The fullness of Shanti's buttocks was unmistakable on an unremarkable Saturday winter morning. Badri Narayan hadn't slept the night before. His mains were over and once again he hadn't made it. He had to get ready for his prelims. His last attempt, as they say. The roundabout at Old Rajinder Nagar paani ki tanki wasn't the quietest of places at the best of times, but today, at nine degrees Celsius, his own voice surprised him with its clarity, as he said to the woman, overtaking her from behind and planting himself in front, facing her:
"Will you have sex with me?"
He had often seen her walk past his house as the tea bubbled in the saucepan. The kitchen window opened into the car park below. No house in his block had engaged her services as a cook. So, there was no real threat of neighbours knowing about the incident.
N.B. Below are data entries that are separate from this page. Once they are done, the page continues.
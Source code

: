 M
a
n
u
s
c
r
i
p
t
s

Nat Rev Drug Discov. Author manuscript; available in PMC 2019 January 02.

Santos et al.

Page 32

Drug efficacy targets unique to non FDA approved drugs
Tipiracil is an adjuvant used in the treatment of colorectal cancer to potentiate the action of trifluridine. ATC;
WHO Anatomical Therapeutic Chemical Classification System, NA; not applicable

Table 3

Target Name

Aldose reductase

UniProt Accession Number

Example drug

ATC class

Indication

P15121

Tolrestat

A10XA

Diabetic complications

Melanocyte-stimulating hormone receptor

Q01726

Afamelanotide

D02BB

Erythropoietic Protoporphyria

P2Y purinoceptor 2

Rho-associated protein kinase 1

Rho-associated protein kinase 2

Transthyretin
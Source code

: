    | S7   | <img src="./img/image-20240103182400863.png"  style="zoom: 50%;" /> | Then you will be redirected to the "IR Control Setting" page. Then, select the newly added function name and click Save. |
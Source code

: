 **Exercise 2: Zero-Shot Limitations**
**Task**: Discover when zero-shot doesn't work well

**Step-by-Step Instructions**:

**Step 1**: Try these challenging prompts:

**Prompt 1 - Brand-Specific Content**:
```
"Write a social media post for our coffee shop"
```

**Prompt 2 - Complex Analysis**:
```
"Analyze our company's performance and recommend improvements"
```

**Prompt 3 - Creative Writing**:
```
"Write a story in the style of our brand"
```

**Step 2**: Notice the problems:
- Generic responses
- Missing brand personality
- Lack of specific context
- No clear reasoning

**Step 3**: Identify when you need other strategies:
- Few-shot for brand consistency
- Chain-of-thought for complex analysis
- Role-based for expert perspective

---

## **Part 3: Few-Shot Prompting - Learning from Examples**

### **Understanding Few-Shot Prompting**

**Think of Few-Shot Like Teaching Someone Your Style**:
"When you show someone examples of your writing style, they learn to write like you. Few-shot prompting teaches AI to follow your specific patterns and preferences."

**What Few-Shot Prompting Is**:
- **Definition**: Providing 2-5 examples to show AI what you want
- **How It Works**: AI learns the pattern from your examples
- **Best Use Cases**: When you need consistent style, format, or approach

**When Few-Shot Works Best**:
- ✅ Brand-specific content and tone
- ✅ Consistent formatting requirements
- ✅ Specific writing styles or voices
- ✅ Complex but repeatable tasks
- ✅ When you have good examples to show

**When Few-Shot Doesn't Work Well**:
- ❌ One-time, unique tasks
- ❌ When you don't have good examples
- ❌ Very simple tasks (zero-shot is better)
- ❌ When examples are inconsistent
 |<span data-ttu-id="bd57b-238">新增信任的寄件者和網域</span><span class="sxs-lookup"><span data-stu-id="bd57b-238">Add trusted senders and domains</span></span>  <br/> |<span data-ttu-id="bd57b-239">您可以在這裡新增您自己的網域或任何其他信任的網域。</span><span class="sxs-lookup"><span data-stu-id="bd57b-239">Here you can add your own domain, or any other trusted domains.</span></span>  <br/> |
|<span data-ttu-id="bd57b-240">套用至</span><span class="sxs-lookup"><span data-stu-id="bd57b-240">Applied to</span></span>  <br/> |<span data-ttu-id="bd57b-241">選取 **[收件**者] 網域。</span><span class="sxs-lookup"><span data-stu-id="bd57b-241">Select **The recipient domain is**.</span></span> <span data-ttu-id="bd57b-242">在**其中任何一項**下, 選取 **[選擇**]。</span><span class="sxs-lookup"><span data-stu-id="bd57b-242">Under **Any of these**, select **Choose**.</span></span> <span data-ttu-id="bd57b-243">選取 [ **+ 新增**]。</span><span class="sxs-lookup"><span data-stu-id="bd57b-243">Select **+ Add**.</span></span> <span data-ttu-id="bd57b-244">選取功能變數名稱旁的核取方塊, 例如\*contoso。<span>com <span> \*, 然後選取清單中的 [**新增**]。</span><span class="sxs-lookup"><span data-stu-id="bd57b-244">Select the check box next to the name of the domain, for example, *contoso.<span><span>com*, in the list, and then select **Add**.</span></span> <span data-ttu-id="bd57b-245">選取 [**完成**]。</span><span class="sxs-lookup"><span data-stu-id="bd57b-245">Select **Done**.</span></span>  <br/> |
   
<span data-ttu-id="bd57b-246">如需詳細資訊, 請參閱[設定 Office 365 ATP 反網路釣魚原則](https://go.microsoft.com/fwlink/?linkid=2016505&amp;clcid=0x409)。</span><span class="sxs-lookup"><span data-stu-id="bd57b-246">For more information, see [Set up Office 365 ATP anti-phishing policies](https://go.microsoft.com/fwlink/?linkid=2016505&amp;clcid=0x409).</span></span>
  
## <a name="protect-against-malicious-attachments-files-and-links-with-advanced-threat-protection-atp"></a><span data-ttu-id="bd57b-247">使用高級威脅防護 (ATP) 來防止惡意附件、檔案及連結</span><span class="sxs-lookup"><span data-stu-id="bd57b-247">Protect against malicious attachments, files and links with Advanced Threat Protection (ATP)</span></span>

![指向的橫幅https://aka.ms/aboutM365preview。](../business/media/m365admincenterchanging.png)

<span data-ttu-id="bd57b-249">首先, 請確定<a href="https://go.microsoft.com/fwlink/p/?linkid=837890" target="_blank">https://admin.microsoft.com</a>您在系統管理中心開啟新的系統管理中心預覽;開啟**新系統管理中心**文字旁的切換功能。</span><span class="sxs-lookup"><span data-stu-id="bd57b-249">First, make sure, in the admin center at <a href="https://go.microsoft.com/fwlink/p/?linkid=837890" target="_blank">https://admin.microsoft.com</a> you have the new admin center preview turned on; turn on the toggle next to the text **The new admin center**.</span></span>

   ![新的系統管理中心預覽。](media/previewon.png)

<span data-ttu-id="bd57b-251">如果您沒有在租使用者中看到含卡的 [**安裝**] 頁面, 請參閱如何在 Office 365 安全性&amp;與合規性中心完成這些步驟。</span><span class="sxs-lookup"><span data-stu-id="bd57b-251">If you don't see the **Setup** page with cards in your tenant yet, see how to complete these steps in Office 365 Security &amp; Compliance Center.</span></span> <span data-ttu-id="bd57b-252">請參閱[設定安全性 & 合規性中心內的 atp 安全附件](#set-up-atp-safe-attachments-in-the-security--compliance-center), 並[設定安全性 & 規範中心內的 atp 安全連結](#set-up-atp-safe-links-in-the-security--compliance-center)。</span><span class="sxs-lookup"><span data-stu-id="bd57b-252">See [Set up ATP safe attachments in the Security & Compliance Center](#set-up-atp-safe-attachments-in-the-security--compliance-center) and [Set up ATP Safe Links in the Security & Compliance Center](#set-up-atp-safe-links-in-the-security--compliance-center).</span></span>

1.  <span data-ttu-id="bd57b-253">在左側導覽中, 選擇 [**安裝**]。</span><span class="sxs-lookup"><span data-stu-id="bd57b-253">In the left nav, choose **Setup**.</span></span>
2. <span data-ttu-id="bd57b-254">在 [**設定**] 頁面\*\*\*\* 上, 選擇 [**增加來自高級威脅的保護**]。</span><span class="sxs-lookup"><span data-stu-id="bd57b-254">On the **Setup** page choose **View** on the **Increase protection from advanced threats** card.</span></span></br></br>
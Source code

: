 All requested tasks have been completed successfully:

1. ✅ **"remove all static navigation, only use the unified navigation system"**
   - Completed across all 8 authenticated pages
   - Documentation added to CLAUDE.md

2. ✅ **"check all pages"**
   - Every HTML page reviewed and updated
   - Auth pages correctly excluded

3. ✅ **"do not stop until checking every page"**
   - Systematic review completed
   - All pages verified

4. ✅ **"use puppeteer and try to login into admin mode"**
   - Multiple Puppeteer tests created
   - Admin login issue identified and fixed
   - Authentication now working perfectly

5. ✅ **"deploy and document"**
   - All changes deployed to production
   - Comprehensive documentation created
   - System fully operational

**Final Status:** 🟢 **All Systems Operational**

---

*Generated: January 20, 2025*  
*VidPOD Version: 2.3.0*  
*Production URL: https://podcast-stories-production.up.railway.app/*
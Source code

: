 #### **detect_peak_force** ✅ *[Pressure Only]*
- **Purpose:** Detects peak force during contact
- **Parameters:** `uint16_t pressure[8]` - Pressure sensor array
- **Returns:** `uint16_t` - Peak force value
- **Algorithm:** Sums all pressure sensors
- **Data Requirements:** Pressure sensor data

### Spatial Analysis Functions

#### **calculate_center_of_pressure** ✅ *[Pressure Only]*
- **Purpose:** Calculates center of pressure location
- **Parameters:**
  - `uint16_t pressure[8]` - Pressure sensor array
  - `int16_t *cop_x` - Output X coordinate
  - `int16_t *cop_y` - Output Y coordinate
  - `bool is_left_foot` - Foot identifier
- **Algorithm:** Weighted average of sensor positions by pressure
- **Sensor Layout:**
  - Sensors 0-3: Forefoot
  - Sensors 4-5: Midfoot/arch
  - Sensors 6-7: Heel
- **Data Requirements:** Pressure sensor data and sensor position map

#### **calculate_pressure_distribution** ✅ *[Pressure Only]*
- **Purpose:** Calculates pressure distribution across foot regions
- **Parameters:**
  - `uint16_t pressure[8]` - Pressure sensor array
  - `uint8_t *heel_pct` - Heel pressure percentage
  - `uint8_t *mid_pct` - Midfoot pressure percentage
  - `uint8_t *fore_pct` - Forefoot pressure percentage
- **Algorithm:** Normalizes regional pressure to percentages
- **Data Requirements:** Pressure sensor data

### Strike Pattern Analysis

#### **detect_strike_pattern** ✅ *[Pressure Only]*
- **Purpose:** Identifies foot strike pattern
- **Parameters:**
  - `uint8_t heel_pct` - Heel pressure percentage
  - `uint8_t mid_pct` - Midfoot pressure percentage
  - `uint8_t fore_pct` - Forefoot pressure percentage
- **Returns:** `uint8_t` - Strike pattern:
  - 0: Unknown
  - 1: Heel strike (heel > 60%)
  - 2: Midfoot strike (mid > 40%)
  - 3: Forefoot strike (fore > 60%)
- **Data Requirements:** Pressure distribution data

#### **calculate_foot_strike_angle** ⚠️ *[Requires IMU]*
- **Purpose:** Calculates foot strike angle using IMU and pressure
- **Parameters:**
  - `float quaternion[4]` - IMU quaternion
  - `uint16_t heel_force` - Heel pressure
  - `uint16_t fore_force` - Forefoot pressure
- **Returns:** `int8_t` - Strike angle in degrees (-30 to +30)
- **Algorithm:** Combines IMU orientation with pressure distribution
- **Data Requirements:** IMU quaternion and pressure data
It was more than a sentence for him; he felt as if he had moulted – this turning 30 in an eight-by-ten room with a common kitchen with younger boys; this memory of that buxom girl from Bihar who would never wear a perfume but topped the UPSC interview and promptly dumped her live-in partner. To think he had almost succeeded in sleeping with her last winter! And then his father's plans of repairing and renovating their ancestral house in Gorakhpur with money he would bring in as dowry. That was last year. This year he just had to do it.